Report, as a bare number, how many lines in the data contain "neuroninio".

Information supplied:
_ _ _ _ _

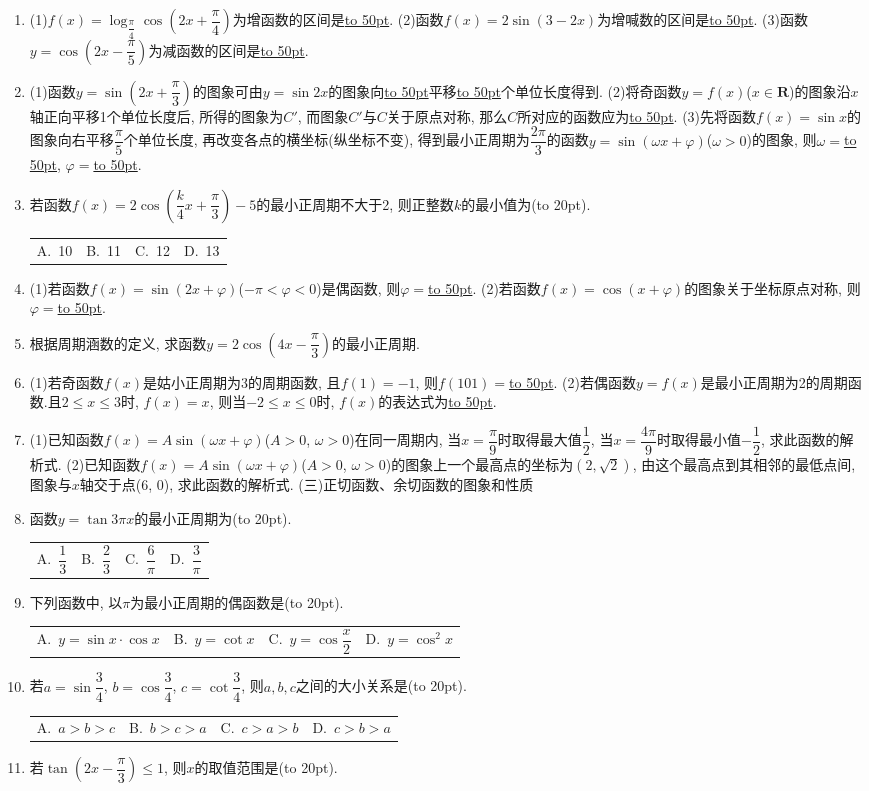 \documentclass[10pt,a4paper]{article}
\newcommand{\blank}[1]{\underline{\hbox to #1pt{}}}
\newcommand{\bracket}[1]{(\hbox to #1pt{})}
\newcommand{\fourch}[4]{\par\begin{tabular}{p{.23\textwidth}p{.23\textwidth}p{.23\textwidth}p{.23\textwidth}}
A.~#1 &B.~#2& C.~#3& D.~#4
\end{tabular}}
\begin{document}
\begin{enumerate}[1.]
\item (1)$f(x)=\log _{\dfrac{\pi }4}\cos (2x+\dfrac{\pi }4)$为增函数的区间是\blank{50}.
(2)函数$f(x)=2\sin (3-2x)$为增喊数的区间是\blank{50}.
(3)函数$y=\cos (2x-\dfrac{\pi }5)$为减函数的区间是\blank{50}.
\item (1)函数$y=\sin (2x+\dfrac{\pi }3)$的图象可由$y=\sin 2x$的图象向\blank{50}平移\blank{50}个单位长度得到.
(2)将奇函数$y=f(x)$($x\in \mathbf{R}$)的图象沿$x$轴正向平移1个单位长度后, 所得的图象为$C'$, 而图象$C'$与$C$关于原点对称, 那么$C$所对应的函数应为\blank{50}.
(3)先将函数$f(x)=\sin x$的图象向右平移$\dfrac{\pi }5$个单位长度, 再改变各点的横坐标(纵坐标不变), 得到最小正周期为$\dfrac{2\pi }3$的函数$y=\sin (\omega x+\varphi)$($\omega >0$)的图象, 则$\omega =$\blank{50}, $\varphi =$\blank{50}.
\item 若函数$f(x)=2\cos (\dfrac k4x+\dfrac{\pi }3)-5$的最小正周期不大于2, 则正整数$k$的最小值为\bracket{20}.
\fourch{10}{11}{12}{13}
\item (1)若函数$f(x)=\sin (2x+\varphi)$($-\pi <\varphi <0$)是偶函数, 则$\varphi =$\blank{50}.
(2)若函数$f(x)=\cos (x+\varphi)$的图象关于坐标原点对称, 则$\varphi =$\blank{50}.
\item 根据周期涵数的定义, 求函数$y=2\cos (4x-\dfrac{\pi }3)$的最小正周期.
\item (1)若奇函数$f(x)$是姑小正周期为3的周期函数, 且$f(1)=-1$, 则$f(101)=$\blank{50}.
(2)若偶函数$y=f(x)$是最小正周期为2的周期函数.且$2\le x\le 3$时, $f(x)=x$, 则当$-2\le x\le 0$时, $f(x)$的表达式为\blank{50}.
\item (1)已知函数$f(x)=A\sin (\omega x+\varphi)$($A>0$, $\omega >0$)在同一周期内, 当$x=\dfrac{\pi }9$时取得最大值$\dfrac 12$, 当$x=\dfrac{4\pi }9$时取得最小值$-\dfrac 12$, 求此函数的解析式.
(2)已知函数$f(x)=A\sin (\omega x+\varphi)$($A>0$, $\omega >0$)的图象上一个最高点的坐标为$(2,\sqrt 2)$, 由这个最高点到其相邻的最低点间, 图象与$x$轴交于点(6, 0), 求此函数的解析式.
(三)正切函数、余切函数的图象和性质
\item 函数$y=\tan 3\pi x$的最小正周期为\bracket{20}.
\fourch{$\dfrac 13$}{$\dfrac 23$}{$\dfrac 6{\pi }$}{$\dfrac 3{\pi }$}
\item 下列函数中, 以$\pi$为最小正周期的偶函数是\bracket{20}.
\fourch{$y=\sin x\cdot \cos x$}{$y=\cot x$}{$y=\cos \dfrac x2$}{$y=\cos ^2x$}
\item 若$a=\sin \dfrac 34$, $b=\cos \dfrac 34$, $c=\cot \dfrac 34$, 则$a,b,c$之间的大小关系是\bracket{20}.
\fourch{$a>b>c$}{$b>c>a$}{$c>a>b$}{$c>b>a$}
\item 若$\tan (2x-\dfrac{\pi }3)\le 1$, 则$x$的取值范围是\bracket{20}.

\end{enumerate}
\end{document}
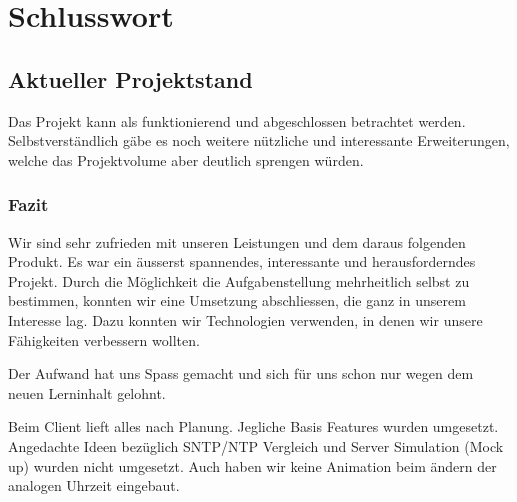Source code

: 
\chapter{Schlusswort}
\label{chap:Schlusswort}
\section{Aktueller Projektstand}
Das Projekt kann als funktionierend und abgeschlossen betrachtet werden. Selbstverständlich gäbe es noch weitere nützliche und interessante Erweiterungen, welche das Projektvolume aber deutlich sprengen würden.

\subsection{Fazit}
Wir sind sehr zufrieden mit unseren Leistungen und dem daraus folgenden Produkt. Es war ein äusserst spannendes, interessante und herausforderndes Projekt. Durch die Möglichkeit die Aufgabenstellung mehrheitlich selbst zu bestimmen, konnten wir eine Umsetzung abschliessen, die ganz in unserem Interesse lag. Dazu konnten wir Technologien verwenden, in denen wir unsere Fähigkeiten verbessern wollten.

Der Aufwand hat uns Spass gemacht und sich für uns schon nur wegen dem neuen Lerninhalt gelohnt.


Beim Client lieft alles nach Planung. Jegliche Basis Features wurden umgesetzt. Angedachte Ideen bezüglich SNTP/NTP Vergleich und Server Simulation (Mock up) wurden nicht umgesetzt. Auch haben wir keine Animation beim ändern der analogen Uhrzeit eingebaut.





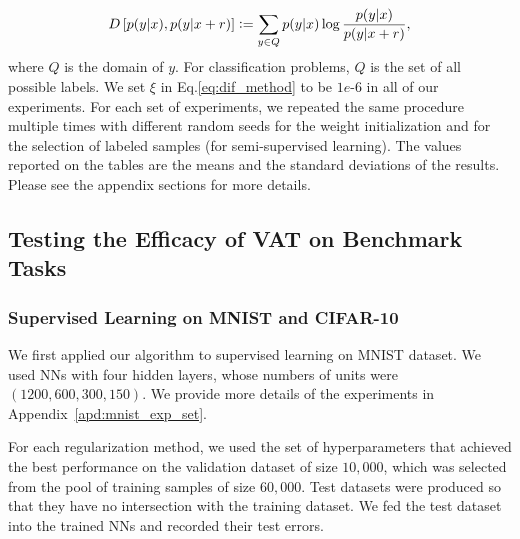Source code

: \documentclass[10pt,journal,compsoc]{IEEEtran}
\newcommand{\defeq}{\vcentcolon=}
\newcommand\mnote[1]{\textcolor{blue}{(MIYATO: #1)}}
\newcommand\iwrite[1]{\textcolor{red}{Meada: #1}}
\begin{document}
\begin{eqnarray}
	D\left[p(y|x), p(y|x+r)\right] \defeq \sum_{y\in Q} p(y|x) \log \frac{p(y|x)}{p(y|x+r)},
\end{eqnarray}
where $Q$ is the domain of $y$. For classification problems, $Q$ is the set of all possible labels. 
We set $\xi$ in Eq.\eqref{eq:dif_method} to be $1e\text{-}6$ in all of our experiments. %
For each set of experiments, we repeated the same procedure multiple times with different random seeds for the weight initialization and for the selection of labeled samples (for semi-supervised learning). 
The values reported on the tables are the means and the standard deviations of the results. 
Please see the appendix sections for more details. 


\subsection{\label{subsec:efficacy}Testing the Efficacy of VAT on Benchmark Tasks}
\subsubsection{Supervised Learning on MNIST and CIFAR-10}
We first applied our algorithm to supervised learning on MNIST dataset. We used NNs with four hidden layers, whose numbers of units were $(1200, 600, 300, 150)$. 
We provide more details of the experiments in Appendix~\ref{apd:mnist_exp_set}. 

For each regularization method, we used the set of hyperparameters that achieved the best performance on the validation dataset of size $10,000$, which was selected from the pool of training samples of size $60,000$. 
Test datasets were produced so that they have no intersection with the training dataset.
We fed the test dataset into the trained NNs and recorded their test errors. 
\end{document}

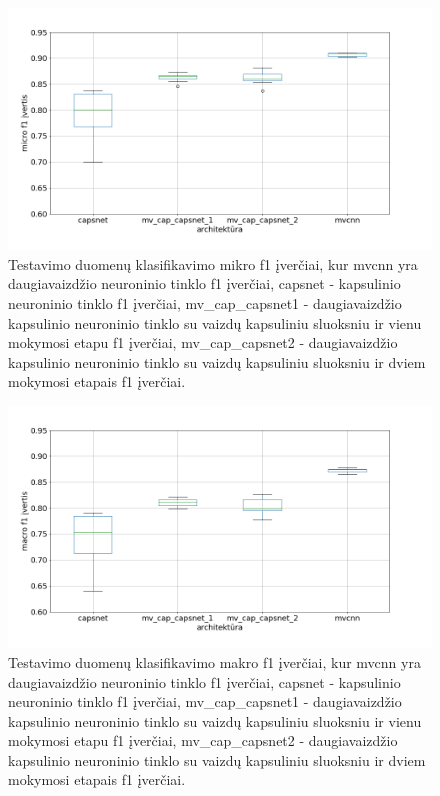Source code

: \begin{figure}[H]
	\centering
	\includegraphics[scale=0.4]{img/boxplot_f1_micro.png}
	\caption{
		Testavimo duomenų klasifikavimo mikro f1 įverčiai, kur mvcnn yra daugiavaizdžio neuroninio tinklo f1 įverčiai, capsnet - kapsulinio neuroninio tinklo f1 įverčiai, mv\_cap\_capsnet1 - daugiavaizdžio kapsulinio neuroninio tinklo su vaizdų kapsuliniu sluoksniu ir vienu mokymosi etapu f1 įverčiai, mv\_cap\_capsnet2 - daugiavaizdžio kapsulinio neuroninio tinklo su vaizdų kapsuliniu sluoksniu ir dviem mokymosi etapais f1 įverčiai.
	}
	\label{img:box_micro_f1}
\end{figure}

\begin{figure}[H]
	\centering
	\includegraphics[scale=0.4]{img/boxplot_f1_macro.png}
	\caption{
		Testavimo duomenų klasifikavimo makro f1 įverčiai, kur mvcnn yra daugiavaizdžio neuroninio tinklo f1 įverčiai, capsnet - kapsulinio neuroninio tinklo f1 įverčiai, mv\_cap\_capsnet1 - daugiavaizdžio kapsulinio neuroninio tinklo su vaizdų kapsuliniu sluoksniu ir vienu mokymosi etapu f1 įverčiai, mv\_cap\_capsnet2 - daugiavaizdžio kapsulinio neuroninio tinklo su vaizdų kapsuliniu sluoksniu ir dviem mokymosi etapais f1 įverčiai.
	}
	\label{img:box_macro_f1}
\end{figure}
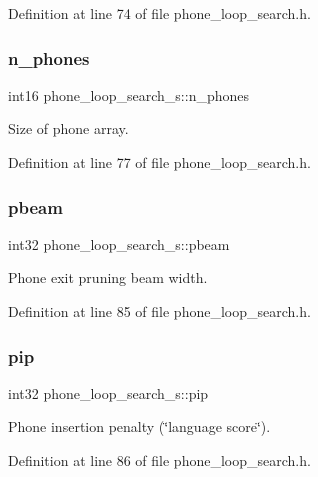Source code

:Definition at line 74 of file phone\+\_\+loop\+\_\+search.\+h.

\mbox{\label{structphone__loop__search__s_a7844f45806d19d229504378da16bdc4c}} 
\subsubsection{n\+\_\+phones}
{\footnotesize\ttfamily int16 phone\+\_\+loop\+\_\+search\+\_\+s\+::n\+\_\+phones}



Size of phone array. 



Definition at line 77 of file phone\+\_\+loop\+\_\+search.\+h.

\mbox{\label{structphone__loop__search__s_aaace8b677a536e41bb4616e6695b11d3}} 
\subsubsection{pbeam}
{\footnotesize\ttfamily int32 phone\+\_\+loop\+\_\+search\+\_\+s\+::pbeam}



Phone exit pruning beam width. 



Definition at line 85 of file phone\+\_\+loop\+\_\+search.\+h.

\mbox{\label{structphone__loop__search__s_ac979bc57a659c7853eec1854dbcbfabe}} 
\subsubsection{pip}
{\footnotesize\ttfamily int32 phone\+\_\+loop\+\_\+search\+\_\+s\+::pip}



Phone insertion penalty (\char`\"{}language score\char`\"{}). 



Definition at line 86 of file phone\+\_\+loop\+\_\+search.\+h.


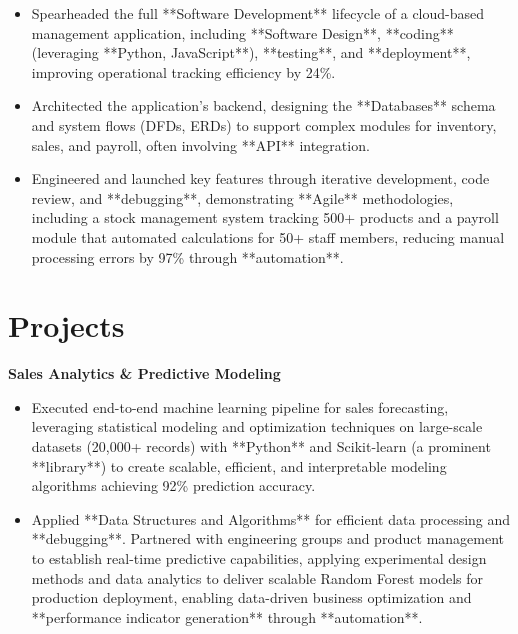 \documentclass[a4paper,10pt]{article}
\begin{document}
\begin{itemize}[leftmargin=*, itemsep=0pt, parsep=1pt] %
\vspace{-7mm}
    \item Spearheaded the full **Software Development** lifecycle of a cloud-based management application, including **Software Design**, **coding** (leveraging **Python, JavaScript**), **testing**, and **deployment**, improving operational tracking efficiency by 24\%.
    \item Architected the application's backend, designing the **Databases** schema and system flows (DFDs, ERDs) to support complex modules for inventory, sales, and payroll, often involving **API** integration.
    \item Engineered and launched key features through iterative development, code review, and **debugging**, demonstrating **Agile** methodologies, including a stock management system tracking 500+ products and a payroll module that automated calculations for 50+ staff members, reducing manual processing errors by 97\% through **automation**.
\end{itemize}

\vspace{-4mm}

\section*{Projects}
\textbf{Sales Analytics \& Predictive Modeling} \\
\begin{itemize}[leftmargin=*, itemsep=0pt, parsep=1pt]
\vspace{-7mm}
    \item Executed end-to-end machine learning pipeline for sales forecasting, leveraging statistical modeling and optimization techniques on large-scale datasets (20,000+ records) with **Python** and Scikit-learn (a prominent **library**) to create scalable, efficient, and interpretable modeling algorithms achieving 92\% prediction accuracy.
    \item Applied **Data Structures and Algorithms** for efficient data processing and **debugging**. Partnered with engineering groups and product management to establish real-time predictive capabilities, applying experimental design methods and data analytics to deliver scalable Random Forest models for production deployment, enabling data-driven business optimization and **performance indicator generation** through **automation**.
    \end{itemize}
\end{document}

_ _ _ _ _

Your response:
2